白雪姫
晩秋の愁いを帯びた趣は、富と栄光の象徴である鮮やかな宮殿にも爽やかな冷風を運んできた。
王妃は頬杖で顔を歪ませながら、窓外に広がる庭園を眺めていた。
「陛下、どうかなさいましたか。お疲れのご様子ですが」
振り向くと世話役が一人ベッドメイクをしていた。
王妃は習慣と化したいつもの問答をけしかけた。
「お前、私をどう思う?」
「世界一、お美しゅうございます」
世話役は手も止めずに答えた。
「そう言うと思った」
「ええ。陛下の美しさは誰もが認める事実ですから」
王妃は美しいと言われることに退屈していた。
元来プライドの高い彼女は、美しさを追求し、国一番の美女を目指した。美容に効くと言われれば、草薬、石薬、果ては下手物の類いから下り物まで、あらゆる珍品奇薬を服用した。その甲斐あってか国一番、いや世界で一番の美しさを手に入れたのである。
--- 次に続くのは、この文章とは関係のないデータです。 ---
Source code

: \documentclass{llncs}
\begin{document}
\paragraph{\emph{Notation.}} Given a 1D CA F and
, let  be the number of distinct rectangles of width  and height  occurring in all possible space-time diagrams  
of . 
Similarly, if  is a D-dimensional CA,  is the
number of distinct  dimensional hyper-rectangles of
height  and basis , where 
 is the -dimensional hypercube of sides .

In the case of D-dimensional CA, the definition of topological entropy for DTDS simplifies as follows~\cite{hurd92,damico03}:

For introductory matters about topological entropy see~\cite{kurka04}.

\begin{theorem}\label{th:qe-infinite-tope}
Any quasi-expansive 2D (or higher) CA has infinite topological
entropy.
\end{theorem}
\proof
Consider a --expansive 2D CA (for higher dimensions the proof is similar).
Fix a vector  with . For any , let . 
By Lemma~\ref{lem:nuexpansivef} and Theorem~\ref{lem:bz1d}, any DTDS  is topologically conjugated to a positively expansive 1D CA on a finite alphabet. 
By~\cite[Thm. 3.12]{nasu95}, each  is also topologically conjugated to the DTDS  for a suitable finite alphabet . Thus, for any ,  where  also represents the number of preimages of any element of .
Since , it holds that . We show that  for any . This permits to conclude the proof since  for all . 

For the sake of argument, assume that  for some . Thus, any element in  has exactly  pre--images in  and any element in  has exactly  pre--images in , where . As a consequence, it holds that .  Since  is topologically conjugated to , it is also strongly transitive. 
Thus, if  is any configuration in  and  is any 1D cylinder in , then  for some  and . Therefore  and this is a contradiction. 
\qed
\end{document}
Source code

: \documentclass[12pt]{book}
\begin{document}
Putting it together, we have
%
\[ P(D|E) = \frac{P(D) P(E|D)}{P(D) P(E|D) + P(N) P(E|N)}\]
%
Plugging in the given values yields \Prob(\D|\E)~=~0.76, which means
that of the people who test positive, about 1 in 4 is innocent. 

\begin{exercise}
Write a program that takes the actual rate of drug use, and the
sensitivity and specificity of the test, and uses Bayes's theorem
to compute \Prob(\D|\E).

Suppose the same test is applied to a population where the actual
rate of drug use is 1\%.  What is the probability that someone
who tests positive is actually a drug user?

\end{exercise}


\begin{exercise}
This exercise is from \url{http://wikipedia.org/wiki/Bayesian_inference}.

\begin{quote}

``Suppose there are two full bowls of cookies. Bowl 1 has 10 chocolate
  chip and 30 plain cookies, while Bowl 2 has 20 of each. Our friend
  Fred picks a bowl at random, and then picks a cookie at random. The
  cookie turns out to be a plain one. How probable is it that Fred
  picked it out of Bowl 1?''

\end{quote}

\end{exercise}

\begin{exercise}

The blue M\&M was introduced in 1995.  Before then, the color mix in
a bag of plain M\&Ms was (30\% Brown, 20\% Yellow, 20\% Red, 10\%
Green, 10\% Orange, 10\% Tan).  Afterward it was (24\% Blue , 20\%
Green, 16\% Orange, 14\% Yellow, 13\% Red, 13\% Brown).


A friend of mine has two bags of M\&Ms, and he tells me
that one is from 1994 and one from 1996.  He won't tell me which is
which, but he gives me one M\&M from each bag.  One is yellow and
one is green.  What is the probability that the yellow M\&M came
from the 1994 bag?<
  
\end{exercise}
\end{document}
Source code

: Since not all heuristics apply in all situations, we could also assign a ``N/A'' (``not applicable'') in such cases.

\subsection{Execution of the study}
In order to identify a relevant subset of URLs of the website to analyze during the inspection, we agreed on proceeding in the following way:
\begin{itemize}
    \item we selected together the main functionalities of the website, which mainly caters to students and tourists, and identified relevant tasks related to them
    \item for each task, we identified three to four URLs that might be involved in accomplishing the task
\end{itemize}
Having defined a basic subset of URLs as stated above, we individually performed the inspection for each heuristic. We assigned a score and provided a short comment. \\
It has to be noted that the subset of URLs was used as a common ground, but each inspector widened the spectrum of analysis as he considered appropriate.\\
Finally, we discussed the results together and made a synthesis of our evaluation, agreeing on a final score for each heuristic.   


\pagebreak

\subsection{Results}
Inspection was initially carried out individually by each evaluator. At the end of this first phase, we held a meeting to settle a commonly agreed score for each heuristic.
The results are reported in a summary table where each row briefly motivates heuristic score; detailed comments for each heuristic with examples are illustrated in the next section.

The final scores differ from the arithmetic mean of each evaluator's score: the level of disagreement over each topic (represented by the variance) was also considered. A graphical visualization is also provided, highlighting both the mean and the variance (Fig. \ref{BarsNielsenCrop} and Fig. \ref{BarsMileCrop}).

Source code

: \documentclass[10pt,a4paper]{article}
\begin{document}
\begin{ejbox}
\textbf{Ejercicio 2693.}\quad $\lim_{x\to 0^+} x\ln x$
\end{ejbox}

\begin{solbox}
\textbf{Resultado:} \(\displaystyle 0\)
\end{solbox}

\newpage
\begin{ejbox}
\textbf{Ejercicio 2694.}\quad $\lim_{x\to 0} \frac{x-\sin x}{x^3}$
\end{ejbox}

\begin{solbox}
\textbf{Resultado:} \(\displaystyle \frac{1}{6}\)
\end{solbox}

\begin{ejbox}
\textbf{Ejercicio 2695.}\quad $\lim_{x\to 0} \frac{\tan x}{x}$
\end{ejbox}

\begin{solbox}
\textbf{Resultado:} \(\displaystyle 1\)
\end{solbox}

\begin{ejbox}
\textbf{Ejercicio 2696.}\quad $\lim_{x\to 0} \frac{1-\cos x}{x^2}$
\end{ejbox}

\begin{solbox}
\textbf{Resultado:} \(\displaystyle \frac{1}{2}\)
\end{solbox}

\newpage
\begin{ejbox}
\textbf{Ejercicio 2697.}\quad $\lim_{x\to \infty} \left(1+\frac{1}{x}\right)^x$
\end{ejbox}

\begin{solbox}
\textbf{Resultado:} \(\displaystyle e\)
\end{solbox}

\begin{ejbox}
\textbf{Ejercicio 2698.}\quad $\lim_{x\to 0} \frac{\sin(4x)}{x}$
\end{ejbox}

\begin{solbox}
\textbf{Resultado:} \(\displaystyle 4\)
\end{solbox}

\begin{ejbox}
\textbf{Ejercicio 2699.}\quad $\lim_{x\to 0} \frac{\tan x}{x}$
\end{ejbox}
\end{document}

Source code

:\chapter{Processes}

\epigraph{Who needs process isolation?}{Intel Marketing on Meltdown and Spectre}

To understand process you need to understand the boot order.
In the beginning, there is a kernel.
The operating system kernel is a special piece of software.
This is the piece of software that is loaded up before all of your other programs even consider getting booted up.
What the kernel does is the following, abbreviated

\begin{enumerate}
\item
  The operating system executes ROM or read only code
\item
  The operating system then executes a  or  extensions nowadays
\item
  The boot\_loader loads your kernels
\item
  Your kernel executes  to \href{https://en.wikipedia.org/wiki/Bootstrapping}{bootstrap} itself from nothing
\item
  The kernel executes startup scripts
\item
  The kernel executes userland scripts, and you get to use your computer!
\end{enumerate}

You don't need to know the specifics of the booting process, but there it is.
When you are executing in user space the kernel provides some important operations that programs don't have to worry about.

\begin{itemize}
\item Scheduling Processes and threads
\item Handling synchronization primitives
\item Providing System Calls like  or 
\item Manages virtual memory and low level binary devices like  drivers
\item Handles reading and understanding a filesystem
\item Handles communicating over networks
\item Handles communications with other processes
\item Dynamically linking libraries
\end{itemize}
初めは王妃も満更ではなく、美貌を褒められることに喜びを感じていた。
宮殿中のあらゆる階級の役人に「一番美しいのはだあれ」と聞いて回った。
「もちろん王妃陛下です」
その回答は彼女の自尊心を高めると共に、権力という忌々しい存在への疑心をも生み出したのである。
――本当にそう思っているのか
彼らの目線が自分ではなく、王妃という冠に向けられているような気がしてならなかった。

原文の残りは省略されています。